Rocket Re-Entry Emissions Detected in Upper Atmosphere, Study Finds

Rocket Re-Entry Emissions Detected in Upper Atmosphere, Study Finds

A study published Thursday reveals that commercial spaceflight reentries are injecting measurable pollutants into Earth's upper atmosphere, raising urgent questions about unregulated industrial activity in a globally shared environmental zone.

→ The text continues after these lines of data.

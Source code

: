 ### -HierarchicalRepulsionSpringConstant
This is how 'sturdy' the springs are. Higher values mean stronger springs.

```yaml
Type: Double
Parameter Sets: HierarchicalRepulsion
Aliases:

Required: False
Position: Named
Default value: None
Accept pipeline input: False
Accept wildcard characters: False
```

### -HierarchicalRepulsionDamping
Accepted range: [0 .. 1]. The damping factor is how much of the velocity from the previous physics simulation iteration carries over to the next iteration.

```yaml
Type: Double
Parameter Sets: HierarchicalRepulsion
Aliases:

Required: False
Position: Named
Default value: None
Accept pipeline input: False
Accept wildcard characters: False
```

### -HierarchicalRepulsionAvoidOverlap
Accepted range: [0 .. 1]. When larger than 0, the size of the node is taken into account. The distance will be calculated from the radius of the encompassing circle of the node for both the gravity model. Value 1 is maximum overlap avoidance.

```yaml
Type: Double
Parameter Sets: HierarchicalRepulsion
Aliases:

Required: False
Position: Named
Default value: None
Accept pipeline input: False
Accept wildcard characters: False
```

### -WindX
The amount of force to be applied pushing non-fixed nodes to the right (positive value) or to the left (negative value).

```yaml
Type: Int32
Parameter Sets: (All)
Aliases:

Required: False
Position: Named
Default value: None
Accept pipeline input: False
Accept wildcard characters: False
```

The research team analyzed a pollution plume from a SpaceX Falcon rocket disintegration on Feb. 19, 2025, detecting lithium in the upper atmosphere (80-110 km altitude). Lead author Robin Wing of the Leibniz Institute of Atmospheric Physics described the event as 'visually surprising in scale.'

The study identifies the 'Ignorosphere'—a region where rocket emissions could accumulate—as a potential threat to stratospheric ozone and climate processes.

Atmospheric scientist Laura Revell projected that under high-launch scenarios, rocket emissions might erase gains in ozone recovery by 3%. A 2024 UN University report warned that commercial space activity growth outpaces voluntary guidelines, risking unregulated pollution.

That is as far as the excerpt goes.